▶ [Assigned task]: Among the entries below, find each line with "direito" and show it.

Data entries
╭──
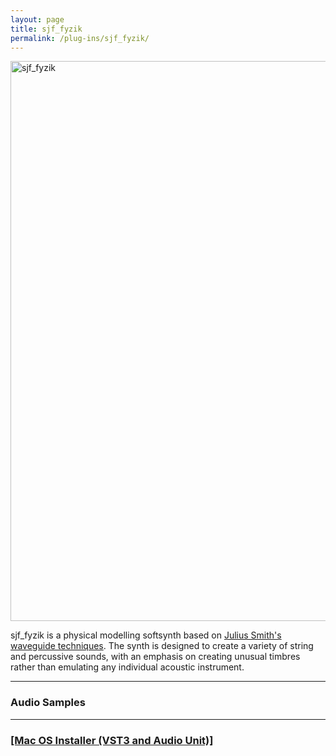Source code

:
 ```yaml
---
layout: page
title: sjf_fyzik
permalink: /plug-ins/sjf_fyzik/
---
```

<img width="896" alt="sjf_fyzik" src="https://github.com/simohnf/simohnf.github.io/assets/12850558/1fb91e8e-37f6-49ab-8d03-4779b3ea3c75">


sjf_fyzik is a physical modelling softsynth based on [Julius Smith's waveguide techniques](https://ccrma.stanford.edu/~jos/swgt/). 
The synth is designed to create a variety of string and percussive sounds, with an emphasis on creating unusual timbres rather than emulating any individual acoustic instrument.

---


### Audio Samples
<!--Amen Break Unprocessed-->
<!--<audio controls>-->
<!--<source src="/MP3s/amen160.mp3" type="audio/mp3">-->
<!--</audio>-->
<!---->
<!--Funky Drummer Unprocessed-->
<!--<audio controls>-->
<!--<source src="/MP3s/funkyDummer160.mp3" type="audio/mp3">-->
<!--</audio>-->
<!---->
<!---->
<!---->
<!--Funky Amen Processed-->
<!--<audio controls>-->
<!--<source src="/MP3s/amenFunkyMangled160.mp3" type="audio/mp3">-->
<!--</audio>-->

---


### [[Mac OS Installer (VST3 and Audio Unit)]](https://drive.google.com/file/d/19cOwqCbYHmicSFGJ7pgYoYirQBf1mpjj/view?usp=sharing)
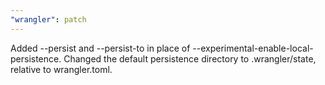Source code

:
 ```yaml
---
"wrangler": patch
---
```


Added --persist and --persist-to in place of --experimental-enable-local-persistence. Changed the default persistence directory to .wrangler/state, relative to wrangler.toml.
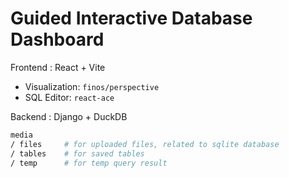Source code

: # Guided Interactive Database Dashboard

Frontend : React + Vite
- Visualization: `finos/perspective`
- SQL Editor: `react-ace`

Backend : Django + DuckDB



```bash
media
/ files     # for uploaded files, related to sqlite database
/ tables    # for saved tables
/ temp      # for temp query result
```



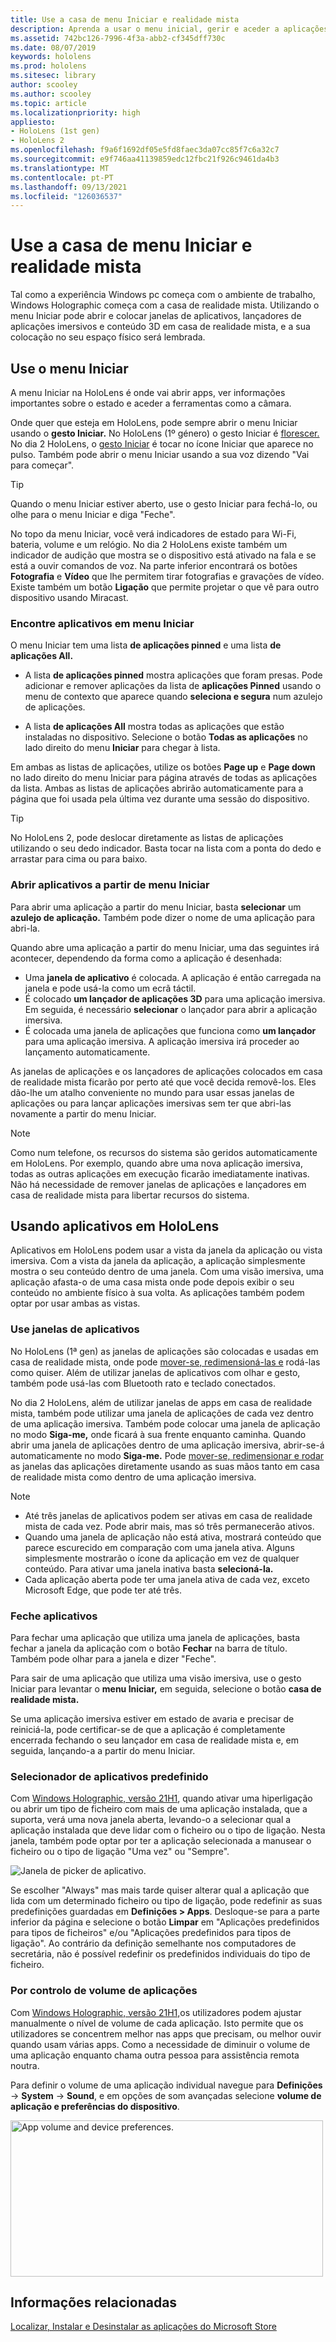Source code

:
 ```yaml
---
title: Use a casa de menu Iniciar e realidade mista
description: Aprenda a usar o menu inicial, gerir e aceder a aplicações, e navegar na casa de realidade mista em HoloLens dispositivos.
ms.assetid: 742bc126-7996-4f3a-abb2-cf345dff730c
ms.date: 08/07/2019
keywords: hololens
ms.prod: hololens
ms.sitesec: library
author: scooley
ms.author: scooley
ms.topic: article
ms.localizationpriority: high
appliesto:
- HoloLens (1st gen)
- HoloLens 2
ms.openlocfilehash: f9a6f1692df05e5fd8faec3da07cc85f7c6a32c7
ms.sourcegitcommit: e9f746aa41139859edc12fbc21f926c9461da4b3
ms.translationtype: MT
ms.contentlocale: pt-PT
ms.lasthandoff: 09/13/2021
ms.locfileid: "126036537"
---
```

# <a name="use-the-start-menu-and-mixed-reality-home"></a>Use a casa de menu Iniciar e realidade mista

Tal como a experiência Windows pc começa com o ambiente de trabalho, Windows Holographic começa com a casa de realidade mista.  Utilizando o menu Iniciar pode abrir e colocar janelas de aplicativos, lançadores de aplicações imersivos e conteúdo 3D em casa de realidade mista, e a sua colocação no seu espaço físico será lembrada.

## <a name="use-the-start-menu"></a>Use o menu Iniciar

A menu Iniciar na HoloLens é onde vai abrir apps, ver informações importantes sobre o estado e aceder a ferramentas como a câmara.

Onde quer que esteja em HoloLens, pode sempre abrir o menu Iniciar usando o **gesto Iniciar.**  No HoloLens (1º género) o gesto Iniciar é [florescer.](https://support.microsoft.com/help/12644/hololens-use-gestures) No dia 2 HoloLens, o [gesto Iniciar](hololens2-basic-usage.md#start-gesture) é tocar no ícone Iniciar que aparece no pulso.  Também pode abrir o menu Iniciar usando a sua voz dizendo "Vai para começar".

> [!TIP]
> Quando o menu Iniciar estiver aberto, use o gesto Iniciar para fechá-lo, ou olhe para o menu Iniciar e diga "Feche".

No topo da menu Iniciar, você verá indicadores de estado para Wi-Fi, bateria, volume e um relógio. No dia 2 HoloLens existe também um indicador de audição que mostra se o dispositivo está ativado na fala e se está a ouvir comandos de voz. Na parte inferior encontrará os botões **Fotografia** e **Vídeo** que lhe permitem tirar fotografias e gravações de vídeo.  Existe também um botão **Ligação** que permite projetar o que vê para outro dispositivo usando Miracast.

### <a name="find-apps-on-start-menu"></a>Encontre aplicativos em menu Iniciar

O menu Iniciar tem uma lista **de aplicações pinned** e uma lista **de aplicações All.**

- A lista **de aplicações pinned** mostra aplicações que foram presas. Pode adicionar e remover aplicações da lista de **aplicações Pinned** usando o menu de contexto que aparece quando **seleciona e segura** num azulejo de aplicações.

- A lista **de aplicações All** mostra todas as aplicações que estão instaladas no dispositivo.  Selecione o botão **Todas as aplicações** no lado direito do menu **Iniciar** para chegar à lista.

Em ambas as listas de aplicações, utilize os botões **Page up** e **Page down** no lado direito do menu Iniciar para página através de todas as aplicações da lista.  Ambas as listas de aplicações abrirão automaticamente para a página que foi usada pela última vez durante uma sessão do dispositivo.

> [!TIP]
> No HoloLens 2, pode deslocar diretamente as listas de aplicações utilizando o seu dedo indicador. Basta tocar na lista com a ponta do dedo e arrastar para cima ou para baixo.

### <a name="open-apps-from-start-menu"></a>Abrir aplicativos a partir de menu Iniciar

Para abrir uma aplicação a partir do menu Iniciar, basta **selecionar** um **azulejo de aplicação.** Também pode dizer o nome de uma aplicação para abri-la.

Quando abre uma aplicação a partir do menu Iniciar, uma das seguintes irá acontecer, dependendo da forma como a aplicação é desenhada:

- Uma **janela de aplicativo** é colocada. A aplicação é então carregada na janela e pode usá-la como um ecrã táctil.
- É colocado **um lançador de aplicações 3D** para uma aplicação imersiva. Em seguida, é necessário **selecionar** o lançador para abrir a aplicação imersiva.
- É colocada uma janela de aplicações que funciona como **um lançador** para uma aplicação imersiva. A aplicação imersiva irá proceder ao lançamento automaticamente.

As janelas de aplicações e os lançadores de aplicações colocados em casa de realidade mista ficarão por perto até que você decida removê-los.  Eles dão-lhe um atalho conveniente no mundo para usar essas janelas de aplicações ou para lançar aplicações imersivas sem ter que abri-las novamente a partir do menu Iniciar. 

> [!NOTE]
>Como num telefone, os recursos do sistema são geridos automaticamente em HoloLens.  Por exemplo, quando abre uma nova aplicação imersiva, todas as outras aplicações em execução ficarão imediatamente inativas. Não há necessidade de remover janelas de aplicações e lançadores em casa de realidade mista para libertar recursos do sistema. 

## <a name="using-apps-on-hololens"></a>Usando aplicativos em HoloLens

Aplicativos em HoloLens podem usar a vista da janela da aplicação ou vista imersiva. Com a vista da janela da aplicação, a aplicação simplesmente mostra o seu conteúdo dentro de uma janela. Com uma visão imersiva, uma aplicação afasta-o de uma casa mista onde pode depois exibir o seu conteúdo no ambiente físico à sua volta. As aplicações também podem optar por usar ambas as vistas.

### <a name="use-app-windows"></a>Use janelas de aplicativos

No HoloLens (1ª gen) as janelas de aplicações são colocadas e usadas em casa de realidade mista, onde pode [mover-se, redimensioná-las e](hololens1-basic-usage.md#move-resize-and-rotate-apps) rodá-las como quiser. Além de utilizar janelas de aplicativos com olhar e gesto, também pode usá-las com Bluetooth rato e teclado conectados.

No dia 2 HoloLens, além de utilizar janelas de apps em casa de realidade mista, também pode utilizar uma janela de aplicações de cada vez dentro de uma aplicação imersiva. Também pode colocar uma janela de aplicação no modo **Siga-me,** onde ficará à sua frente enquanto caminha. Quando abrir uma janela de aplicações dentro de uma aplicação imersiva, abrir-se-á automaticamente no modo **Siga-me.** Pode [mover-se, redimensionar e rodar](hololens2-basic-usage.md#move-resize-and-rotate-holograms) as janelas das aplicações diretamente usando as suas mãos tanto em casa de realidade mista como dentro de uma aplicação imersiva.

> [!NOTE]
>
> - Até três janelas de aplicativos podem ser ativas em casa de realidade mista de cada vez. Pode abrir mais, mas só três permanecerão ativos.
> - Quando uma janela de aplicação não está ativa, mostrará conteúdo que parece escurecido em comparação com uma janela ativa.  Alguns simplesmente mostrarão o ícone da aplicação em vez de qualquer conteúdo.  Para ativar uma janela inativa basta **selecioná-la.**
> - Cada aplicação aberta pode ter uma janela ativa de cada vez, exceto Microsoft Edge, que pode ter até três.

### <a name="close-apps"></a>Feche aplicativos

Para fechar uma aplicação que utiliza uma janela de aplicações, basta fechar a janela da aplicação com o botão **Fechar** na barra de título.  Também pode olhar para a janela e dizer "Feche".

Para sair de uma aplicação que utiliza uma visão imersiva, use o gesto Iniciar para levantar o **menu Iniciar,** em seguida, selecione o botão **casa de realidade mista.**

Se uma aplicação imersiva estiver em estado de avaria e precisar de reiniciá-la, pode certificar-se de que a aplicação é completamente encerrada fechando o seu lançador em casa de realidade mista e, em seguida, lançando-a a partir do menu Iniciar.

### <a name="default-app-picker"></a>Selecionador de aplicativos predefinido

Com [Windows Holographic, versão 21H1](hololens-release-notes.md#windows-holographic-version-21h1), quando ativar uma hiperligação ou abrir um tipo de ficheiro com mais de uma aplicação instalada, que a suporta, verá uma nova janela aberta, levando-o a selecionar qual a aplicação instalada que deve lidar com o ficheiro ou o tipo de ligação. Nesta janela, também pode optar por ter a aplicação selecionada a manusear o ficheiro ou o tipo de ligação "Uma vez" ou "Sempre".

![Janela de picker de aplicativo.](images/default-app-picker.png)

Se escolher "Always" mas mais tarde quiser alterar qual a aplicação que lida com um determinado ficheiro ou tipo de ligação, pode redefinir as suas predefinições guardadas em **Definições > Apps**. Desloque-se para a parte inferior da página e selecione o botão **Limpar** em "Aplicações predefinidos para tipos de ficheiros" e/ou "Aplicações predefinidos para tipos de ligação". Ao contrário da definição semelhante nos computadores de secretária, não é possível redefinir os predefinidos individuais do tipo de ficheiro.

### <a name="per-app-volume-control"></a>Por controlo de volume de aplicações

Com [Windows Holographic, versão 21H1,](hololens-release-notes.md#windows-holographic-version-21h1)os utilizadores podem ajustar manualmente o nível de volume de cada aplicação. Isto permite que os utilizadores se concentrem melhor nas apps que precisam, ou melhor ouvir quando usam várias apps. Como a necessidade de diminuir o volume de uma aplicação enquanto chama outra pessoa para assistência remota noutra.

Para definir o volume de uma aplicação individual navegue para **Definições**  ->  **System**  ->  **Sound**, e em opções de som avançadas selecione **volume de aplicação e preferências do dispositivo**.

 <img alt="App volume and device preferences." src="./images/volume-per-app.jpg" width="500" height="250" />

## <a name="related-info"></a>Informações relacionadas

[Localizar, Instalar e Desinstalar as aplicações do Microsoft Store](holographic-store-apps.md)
╰──
▶ [Response below]:
- A lista **de aplicações All** mostra todas as aplicações que estão instaladas no dispositivo.  Selecione o botão **Todas as aplicações** no lado direito do menu **Iniciar** para chegar à lista.
Em ambas as listas de aplicações, utilize os botões **Page up** e **Page down** no lado direito do menu Iniciar para página através de todas as aplicações da lista.  Ambas as listas de aplicações abrirão automaticamente para a página que foi usada pela última vez durante uma sessão do dispositivo.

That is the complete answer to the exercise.